Given data below:

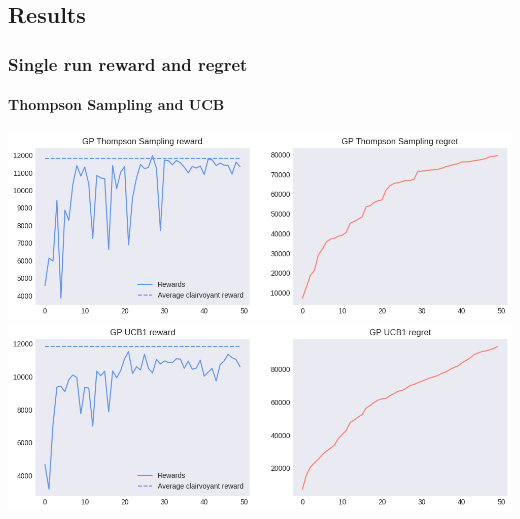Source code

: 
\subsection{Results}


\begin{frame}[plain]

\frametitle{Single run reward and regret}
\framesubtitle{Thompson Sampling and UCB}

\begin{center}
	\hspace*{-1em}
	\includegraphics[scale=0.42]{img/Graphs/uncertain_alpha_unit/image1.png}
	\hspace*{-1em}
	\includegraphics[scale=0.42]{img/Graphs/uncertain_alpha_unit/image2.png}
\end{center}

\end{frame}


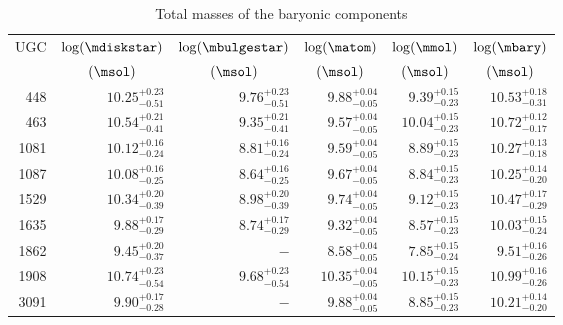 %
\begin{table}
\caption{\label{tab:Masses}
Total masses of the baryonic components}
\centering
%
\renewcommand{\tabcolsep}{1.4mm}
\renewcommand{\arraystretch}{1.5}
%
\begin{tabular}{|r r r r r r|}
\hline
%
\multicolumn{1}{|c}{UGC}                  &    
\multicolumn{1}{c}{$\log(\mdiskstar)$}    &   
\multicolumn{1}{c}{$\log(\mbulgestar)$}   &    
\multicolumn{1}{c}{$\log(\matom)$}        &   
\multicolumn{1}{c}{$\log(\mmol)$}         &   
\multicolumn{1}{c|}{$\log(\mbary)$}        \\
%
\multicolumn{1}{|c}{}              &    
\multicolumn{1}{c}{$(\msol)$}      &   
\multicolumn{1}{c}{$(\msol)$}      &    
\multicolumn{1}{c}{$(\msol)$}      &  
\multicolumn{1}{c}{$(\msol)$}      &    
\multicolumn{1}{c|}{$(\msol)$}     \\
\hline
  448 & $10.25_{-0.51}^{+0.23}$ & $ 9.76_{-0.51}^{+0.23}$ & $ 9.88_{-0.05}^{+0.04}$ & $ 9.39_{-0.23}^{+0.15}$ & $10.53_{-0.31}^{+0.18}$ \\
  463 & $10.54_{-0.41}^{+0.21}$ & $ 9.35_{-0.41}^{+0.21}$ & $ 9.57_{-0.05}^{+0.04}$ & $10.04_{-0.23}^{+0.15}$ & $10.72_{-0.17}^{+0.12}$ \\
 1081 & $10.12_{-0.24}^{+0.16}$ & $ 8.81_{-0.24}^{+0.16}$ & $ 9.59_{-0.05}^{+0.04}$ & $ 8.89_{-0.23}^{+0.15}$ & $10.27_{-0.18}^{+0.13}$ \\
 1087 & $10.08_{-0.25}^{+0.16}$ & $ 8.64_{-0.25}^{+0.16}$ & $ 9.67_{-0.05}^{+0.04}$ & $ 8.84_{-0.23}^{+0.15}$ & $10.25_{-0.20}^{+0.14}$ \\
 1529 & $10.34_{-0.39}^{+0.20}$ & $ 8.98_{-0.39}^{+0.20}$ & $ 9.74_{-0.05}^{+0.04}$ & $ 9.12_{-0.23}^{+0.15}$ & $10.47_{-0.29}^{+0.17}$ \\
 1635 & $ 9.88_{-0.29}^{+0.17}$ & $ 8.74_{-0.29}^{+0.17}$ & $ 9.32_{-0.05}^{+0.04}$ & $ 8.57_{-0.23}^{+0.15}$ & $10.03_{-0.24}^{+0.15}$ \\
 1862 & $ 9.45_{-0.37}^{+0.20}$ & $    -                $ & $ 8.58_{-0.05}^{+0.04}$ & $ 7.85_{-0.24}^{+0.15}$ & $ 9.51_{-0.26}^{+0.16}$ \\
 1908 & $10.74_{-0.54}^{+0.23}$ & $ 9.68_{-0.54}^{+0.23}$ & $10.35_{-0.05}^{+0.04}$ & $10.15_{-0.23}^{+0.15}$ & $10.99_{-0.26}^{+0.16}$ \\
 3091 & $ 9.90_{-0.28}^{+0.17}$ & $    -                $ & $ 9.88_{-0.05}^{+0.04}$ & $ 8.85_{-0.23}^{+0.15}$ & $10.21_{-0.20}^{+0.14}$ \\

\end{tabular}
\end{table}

End of Given data.
Given data below:

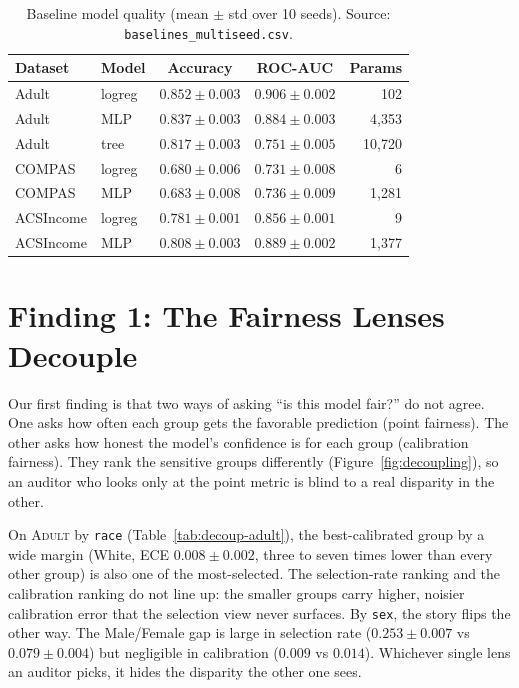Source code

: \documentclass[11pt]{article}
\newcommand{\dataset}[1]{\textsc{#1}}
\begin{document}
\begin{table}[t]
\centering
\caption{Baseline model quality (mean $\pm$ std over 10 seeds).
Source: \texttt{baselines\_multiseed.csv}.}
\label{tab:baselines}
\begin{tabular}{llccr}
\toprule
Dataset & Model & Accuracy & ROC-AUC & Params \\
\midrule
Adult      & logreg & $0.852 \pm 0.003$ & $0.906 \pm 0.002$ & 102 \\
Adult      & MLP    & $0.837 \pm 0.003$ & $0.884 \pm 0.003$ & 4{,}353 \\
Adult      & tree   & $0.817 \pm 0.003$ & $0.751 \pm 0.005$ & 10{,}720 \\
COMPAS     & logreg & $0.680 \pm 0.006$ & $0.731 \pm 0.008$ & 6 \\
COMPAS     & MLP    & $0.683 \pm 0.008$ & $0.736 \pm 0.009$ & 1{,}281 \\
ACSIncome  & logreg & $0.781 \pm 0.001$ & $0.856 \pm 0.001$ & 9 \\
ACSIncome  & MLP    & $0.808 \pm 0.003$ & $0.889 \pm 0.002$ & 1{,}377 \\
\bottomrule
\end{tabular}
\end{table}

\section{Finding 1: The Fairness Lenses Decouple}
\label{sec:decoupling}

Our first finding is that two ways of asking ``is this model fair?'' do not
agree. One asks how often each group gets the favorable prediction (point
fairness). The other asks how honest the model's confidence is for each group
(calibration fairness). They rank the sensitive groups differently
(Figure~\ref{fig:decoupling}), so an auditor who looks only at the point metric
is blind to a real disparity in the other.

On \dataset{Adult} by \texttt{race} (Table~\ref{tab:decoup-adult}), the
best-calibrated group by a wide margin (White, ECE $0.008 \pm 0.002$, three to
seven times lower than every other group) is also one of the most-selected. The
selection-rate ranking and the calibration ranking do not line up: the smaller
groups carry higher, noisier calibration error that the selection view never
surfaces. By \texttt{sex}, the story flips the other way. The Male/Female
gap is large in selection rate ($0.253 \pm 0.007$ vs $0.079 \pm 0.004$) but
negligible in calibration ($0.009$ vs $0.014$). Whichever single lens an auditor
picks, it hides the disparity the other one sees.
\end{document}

End of Given data.
Given data below:

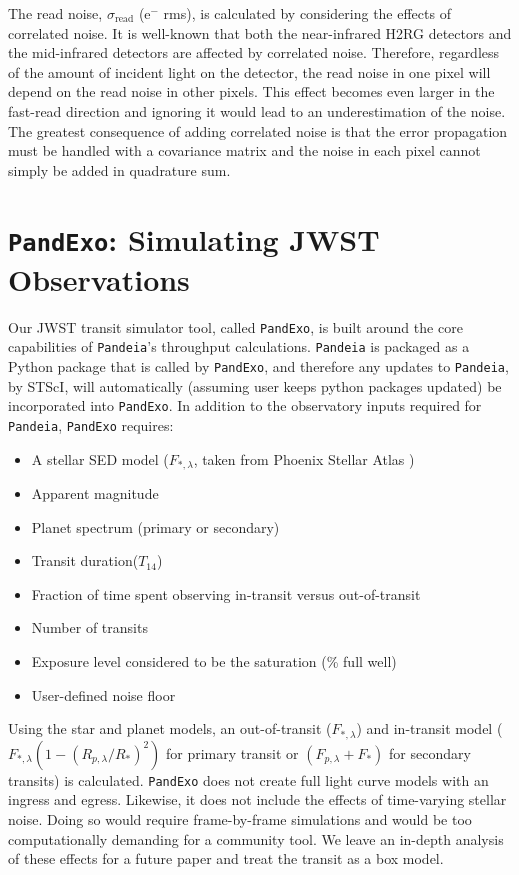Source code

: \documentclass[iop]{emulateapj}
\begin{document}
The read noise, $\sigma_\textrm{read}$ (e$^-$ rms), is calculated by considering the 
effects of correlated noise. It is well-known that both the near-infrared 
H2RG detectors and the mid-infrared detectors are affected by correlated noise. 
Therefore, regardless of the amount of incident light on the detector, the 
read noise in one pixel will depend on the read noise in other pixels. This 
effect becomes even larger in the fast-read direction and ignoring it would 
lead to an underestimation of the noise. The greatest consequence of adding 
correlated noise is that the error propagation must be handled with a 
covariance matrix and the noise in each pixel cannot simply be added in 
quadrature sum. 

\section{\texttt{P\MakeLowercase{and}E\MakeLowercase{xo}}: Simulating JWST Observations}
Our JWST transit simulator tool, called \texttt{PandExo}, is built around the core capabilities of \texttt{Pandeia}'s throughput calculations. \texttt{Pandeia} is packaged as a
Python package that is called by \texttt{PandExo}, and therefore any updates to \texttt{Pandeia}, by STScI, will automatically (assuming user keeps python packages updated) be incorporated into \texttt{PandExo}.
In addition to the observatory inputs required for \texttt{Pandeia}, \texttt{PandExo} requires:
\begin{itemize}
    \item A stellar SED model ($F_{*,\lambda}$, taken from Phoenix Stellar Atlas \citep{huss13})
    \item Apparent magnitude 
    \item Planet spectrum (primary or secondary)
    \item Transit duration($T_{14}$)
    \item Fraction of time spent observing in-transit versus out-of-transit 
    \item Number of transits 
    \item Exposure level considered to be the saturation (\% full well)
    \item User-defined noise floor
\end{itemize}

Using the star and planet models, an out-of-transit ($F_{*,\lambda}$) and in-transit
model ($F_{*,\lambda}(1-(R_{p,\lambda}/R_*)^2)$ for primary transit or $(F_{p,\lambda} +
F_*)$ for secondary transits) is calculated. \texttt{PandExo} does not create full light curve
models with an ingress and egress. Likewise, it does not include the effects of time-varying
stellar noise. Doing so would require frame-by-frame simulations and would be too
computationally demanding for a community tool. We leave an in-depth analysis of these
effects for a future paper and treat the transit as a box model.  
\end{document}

End of Given data.

Your assignment: Out of the preceding entries, pull each line that contains the word "decoupling".

Task output:
\label{sec:decoupling}
(Figure~\ref{fig:decoupling}), so an auditor who looks only at the point metric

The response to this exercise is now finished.